The Salamander Room
“Brian found a salamander in the woods. It was a little orange salamander that crawled through the dried leaves of the forest floor. The salamander was warm and cozy in the boy’s hand. ‘Come live with me,’ Brian said. He took the salamander home.”
As a child, one of my favorite books was Anne Mazer’s The Salamander Room.
The salamander is at ease in the boy’s hand so Brian takes him home. The first time I re-read this story as an adult, my instinctual reaction was that the book’s opening encounter bore an insidious undertone. I read Brian as selfishly stealing the salamander away from his forest home.
But now I see their meeting connotes a sense of connection and wonder—the kind children are often apt to see before the rest of us. The opening sentences pulse with an unseen trust between boy and salamander.

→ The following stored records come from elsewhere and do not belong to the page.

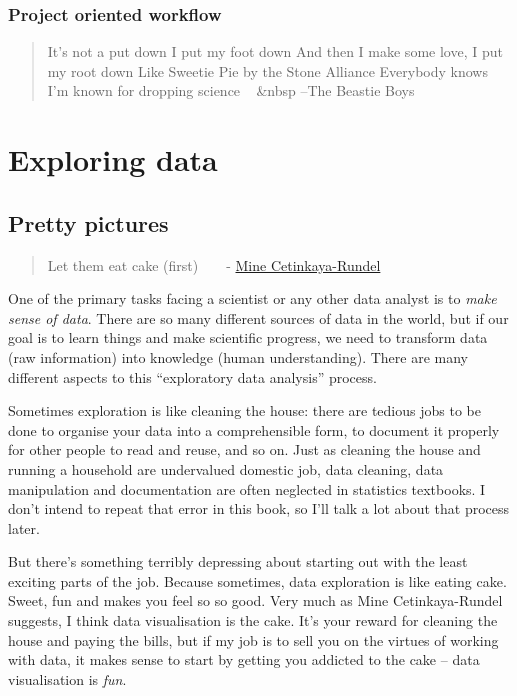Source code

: \documentclass[]{book}
\begin{document}
\hypertarget{project-oriented-workflow}{%
\section{Project oriented workflow}\label{project-oriented-workflow}}

\begin{quote}
It's not a put down
I put my foot down
And then I make some love, I put my root down
Like Sweetie Pie by the Stone Alliance
Everybody knows I'm known for dropping science
~ \&nbsp --The Beastie Boys
\end{quote}

\hypertarget{part-exploring-data}{%
\part{Exploring data}\label{part-exploring-data}}

\hypertarget{datavis}{%
\chapter{Pretty pictures}\label{datavis}}

\begin{quote}
Let them eat cake (first)
~ ~ - \href{https://speakerdeck.com/minecr/let-them-eat-cake-first}{Mine Cetinkaya-Rundel}
\end{quote}

One of the primary tasks facing a scientist or any other data analyst is to \emph{make sense of data}. There are so many different sources of data in the world, but if our goal is to learn things and make scientific progress, we need to transform data (raw information) into knowledge (human understanding). There are many different aspects to this ``exploratory data analysis'' process.

Sometimes exploration is like cleaning the house: there are tedious jobs to be done to organise your data into a comprehensible form, to document it properly for other people to read and reuse, and so on. Just as cleaning the house and running a household are undervalued domestic job, data cleaning, data manipulation and documentation are often neglected in statistics textbooks. I don't intend to repeat that error in this book, so I'll talk a lot about that process later.

But there's something terribly depressing about starting out with the least exciting parts of the job. Because sometimes, data exploration is like eating cake. Sweet, fun and makes you feel so so good. Very much as Mine Cetinkaya-Rundel suggests, I think data visualisation is the cake. It's your reward for cleaning the house and paying the bills, but if my job is to sell you on the virtues of working with data, it makes sense to start by getting you addicted to the cake -- data visualisation is \emph{fun}.
\end{document}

But after Brian opens his home to the salamander his mother anxiously points out, “Where will [the salamander] sleep?” or “Where will he play?” or “He will miss his friends.”
Brian reassures her by transforming his bedroom into an extension of the forest. He removes the walls and the ceiling. He populates it with trees, rocks, birds, insects, bullfrogs and more salamanders. All that remains of the boy’s old room is his bed. And there the two sleep side-by-side under a canopy of trees and stars.
A successful brand goes beyond mere accessibility and rigid cordiality.
It pursues nothing less than connection, wonder and trust. It does not just open the door—it knocks down the walls and discards the ceiling.
It brings in trees and rocks. It breathes the familiar. It cultivates a sense of home.